Al parecer un tal monsieur de apellido Boulanger, en la París prerrevolucionaria servía algunos “caldos reconstituyentes” en su establecimiento de la rebautizada Rue du Poulies, ahora de Louvre. Pues bien, unos empezaron a llamar a esta clase de locales boulangeries y otros parisinos optaron por las bondades del caldo, (que restauraba sus ánimos y sus barrigas) para nombrarlos restaurants, que doña RAE (que rae, roe y corroe) en su versión castellana expone como lugares “públicos donde se sirven comidas y bebidas, mediante precio, para ser consumidas en el mismo local”, y que dadas las circunstancias actuales debería replantear tal definición.

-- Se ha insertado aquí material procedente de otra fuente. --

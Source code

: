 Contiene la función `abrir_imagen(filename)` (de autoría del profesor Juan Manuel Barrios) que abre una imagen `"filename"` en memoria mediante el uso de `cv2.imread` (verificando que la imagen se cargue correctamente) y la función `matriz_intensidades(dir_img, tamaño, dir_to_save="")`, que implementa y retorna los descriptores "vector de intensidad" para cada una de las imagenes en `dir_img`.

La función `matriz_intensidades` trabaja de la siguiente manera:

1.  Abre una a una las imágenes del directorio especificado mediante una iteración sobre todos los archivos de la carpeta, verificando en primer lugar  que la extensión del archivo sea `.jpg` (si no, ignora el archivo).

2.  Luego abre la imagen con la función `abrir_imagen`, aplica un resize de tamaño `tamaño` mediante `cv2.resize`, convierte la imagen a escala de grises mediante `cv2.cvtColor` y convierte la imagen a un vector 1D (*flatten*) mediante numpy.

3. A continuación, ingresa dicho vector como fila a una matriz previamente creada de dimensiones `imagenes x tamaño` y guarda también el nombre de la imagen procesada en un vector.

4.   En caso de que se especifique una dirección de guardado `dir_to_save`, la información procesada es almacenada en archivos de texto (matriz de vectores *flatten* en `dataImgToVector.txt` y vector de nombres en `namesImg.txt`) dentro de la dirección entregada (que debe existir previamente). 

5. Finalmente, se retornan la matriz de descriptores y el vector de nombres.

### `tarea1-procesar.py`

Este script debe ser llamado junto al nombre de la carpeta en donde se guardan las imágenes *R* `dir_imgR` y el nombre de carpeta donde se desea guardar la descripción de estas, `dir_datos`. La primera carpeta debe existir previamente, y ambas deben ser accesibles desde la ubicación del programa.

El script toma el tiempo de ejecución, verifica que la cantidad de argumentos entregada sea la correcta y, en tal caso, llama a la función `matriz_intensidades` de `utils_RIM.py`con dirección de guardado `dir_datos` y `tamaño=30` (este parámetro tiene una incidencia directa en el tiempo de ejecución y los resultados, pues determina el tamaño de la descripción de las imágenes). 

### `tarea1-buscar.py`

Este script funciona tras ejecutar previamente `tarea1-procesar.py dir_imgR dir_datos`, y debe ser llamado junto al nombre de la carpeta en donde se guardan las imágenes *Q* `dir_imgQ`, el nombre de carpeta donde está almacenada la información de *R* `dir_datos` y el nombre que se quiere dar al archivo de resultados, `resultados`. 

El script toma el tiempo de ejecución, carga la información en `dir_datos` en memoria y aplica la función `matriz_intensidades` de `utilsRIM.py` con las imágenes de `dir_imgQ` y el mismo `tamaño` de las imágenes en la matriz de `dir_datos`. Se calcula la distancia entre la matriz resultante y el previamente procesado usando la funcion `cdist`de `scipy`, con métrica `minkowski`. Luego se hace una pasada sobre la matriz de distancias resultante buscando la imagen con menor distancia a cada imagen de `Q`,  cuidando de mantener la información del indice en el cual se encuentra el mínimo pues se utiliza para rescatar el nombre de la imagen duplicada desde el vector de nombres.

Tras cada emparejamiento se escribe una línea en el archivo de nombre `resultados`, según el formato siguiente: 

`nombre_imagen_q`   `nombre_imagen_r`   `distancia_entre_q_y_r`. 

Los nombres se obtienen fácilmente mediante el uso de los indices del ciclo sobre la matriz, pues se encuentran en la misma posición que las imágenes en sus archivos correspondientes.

Yendo un poco más atrás, recién han encontrado en Pompeya un termopolio, lo que vendría a ser un comercio callejero donde se vendían viandas y bebidas, el street food del siglo primero de la era cristiana. En las fotos difundidas por las agencias de prensa se pueden ver unos puestos de mampostería decorados en sus laterales con frescos muy vistosos, como un par de patos muertos a la manera de un bodegón de caza, un gallo altivo que los mira absorto que a su vez es asechado por un perro amarrado y hambriento; también dejan ver en su parte superior algunos recipientes de barro incrustados donde los arqueólogos hallaron restos de comida preparada con cerdo, cabra y caracoles entre otras delicias. Nada nuevo si se escarba otro poco y nos enteramos de que en Egipto ya había comedores de pago quinientos años antes de que el Vesubio sepultara con su vómito bermellón y gris a los pompeyanos y sus vecinos de Herculano donde también se han hallado esqueletos en lugares públicos similares a los que apenas podemos visitar dos mil años después.
Si apeláramos a otra clase de mensajeros, Cervantes –por ejemplo– nos cuenta que don Quijote (que comía lentejas los viernes) visitaba fondas y ventas, apuraba yantares y potajes bajo su peste de amor; y Goya nos legó un cuadro con una pelotera frente a un mesón donde el viajero común iba a restaurarse. Sí, la gente siempre ha ido a esos lugares, sea de paso o como costumbre instalada. Nadie negará que si en casa se come rico, perfecto. Pero si se hace por fuera, por necesidad, por falta de tiempo o de talento, a la pípol le gusta ir a los restaurantes, al puesto de mercado o a la venta callejera para aliviar el buche o llenar la panza a placer.
Si en el futuro –ese después que no veremos– los arqueólogos y antropólogos o como se hagan llamar, encuentran bajo toneladas de plástico y escombros robóticos el dibujo de dos panes con cosas en medio, o el de unos círculos cortados en forma de triángulos concéntricos, o unas sofisticadas cajitas con residuos de comidas muy chic, se sorprenderán de lo lúcidos que fueron los habitantes del siglo veintiuno; si hay suerte descubrirán letreros con inscripciones “para llevar”, delivery, take away, “cerrado” y tal vez los despojos humanos de un muchacho en bicicleta con una caja termopolio a la espalda lo más de curiosa. Tal vez les cuenten a sus congéneres humanoides sin pituitaria ni papilas posibles, que alguna vez hubo unos lugares de reunión donde más que comer y beber, se juntaban amigos y familias; dizque se sentaban y se contaban cosas, probaban del plato del vecino, se reían o hacían negocios (hasta dejaban fumar en otro siglo); relatarán que allí se pedían manos para casarse o ancas para jactarse, que se citaban al mediodía o al anochecer, y si había tiempo, licores y postres, conversaban en una larga, larga sobremesa.